Considéré par certains comme un prophète de l’apocalypse, Philippe Bihouix présente, en réalité, une sobriété choisie et douce, seule voie soutenable dans un monde fini. Il n’est pas un homme de frasques mais de chiffres, pas frénétique mais rationnel.

Originaire de Saint-Nazaire, Philippe Bihouix est diplômé de l’École centrale de Paris. Après des débuts chez Bouygues Construction en qualité d’ingénieur travaux, il poursuit son parcours dans l’industrie, de l’énergie à la chimie en passant par les transports et les télécoms. Il rejoint l’Arep en 2019, et en est aujourd’hui directeur général. Son sérieux, sa mesure et sa nuance infusent sur des sujets souvent traités avec une fougue compréhensible, parfois exagérée.

A-Z Tech

Parfois qualifié de collapsologue, argument massue lorsqu’il s’agit de discréditer un discours écologique raisonné, son propos s’élève seulement contre les apôtres de la technologie qui estiment que chaque problème trouve sa solution dans celle-ci. Philippe Bihouix oppose au "peut-être" du tout technologique l’assurance du sens commun. Il fait, en outre, la distinction entre la technologie verte et la basse technologie, entre la green et la low tech, la première impliquant des métaux rares, par définition non abondants et dont l’extraction, énergivore et anti-écologique, contredit la promesse verte.

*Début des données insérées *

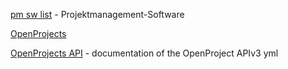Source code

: [pm sw list](https://www.projektmagazin.de/software) - Projektmanagement-Software

[OpenProjects](https://www.openproject.org/de/docs/grundlagen/)

[OpenProjects API](https://community.openproject.org/api/v3/spec.yml) - documentation of the OpenProject APIv3 yml
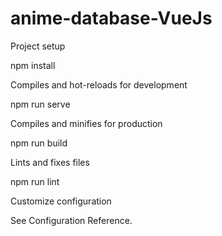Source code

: # anime-database-VueJs
Project setup

npm install

Compiles and hot-reloads for development

npm run serve

Compiles and minifies for production

npm run build

Lints and fixes files

npm run lint

Customize configuration

See Configuration Reference.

Sa mesure et sa nuance infusent sur des sujets souvent traités avec une fougue compréhensible, parfois exagérée

Croissance vaine

La croissance verte est, selon lui, une aberration, le salut par la technologie une chimère et l’économie circulaire une mascarade intellectuelle. L’étalement urbain s’est récemment immiscé parmi ses chevaux de bataille. Il déploie un spectre d’analyse large illustré par des publications diverses: Quel futur pour les métaux ?, qui malmène les mythes de l’abondance, de la croissance verte et d’une technologie forcément salvatrice ; L’âge des low tech : vers une civilisation techniquement soutenable, qui défait les mirages des innovations high tech, et substitue à la course en avant technologique l’usage des low tech ; La ville stationnaire, comment mettre fin à l’étalement urbain, dans lequel il avance que les métropoles ne doivent plus attirer et grandir, mais essaimer. Autant de constats qui, s’ils enchantent la planète, donnent de l’urticaire à ses administrateurs. Malgré un curriculum vitæ bien rempli, le centralien demeure relativement méconnu, voire volontairement ignoré.

Mauvais client

Avec un tel bagage, un rond de serviette devrait lui être octroyé dans n’importe quelle émission télévisée, pour peu qu’elle prétende parler d’écologie avec des experts. Hélas, ce type de programmes n’existe pas et lorsque le sujet environnemental est abordé, l’on préfère au pragmatisme d’un connaisseur, l’agitation tourmentée d’un éco-anxieux bégayant. Philippe Bihouix dispense donc la rationalité de ses évangiles au gré de conférences et sur Internet où il a notamment été six fois l’invité de Thinkerview. Dans une société biberonnée à l’immédiateté, demain est déjà trop loin. L’ennui avec l’urgence, c’est qu’elle ne se reporte pas.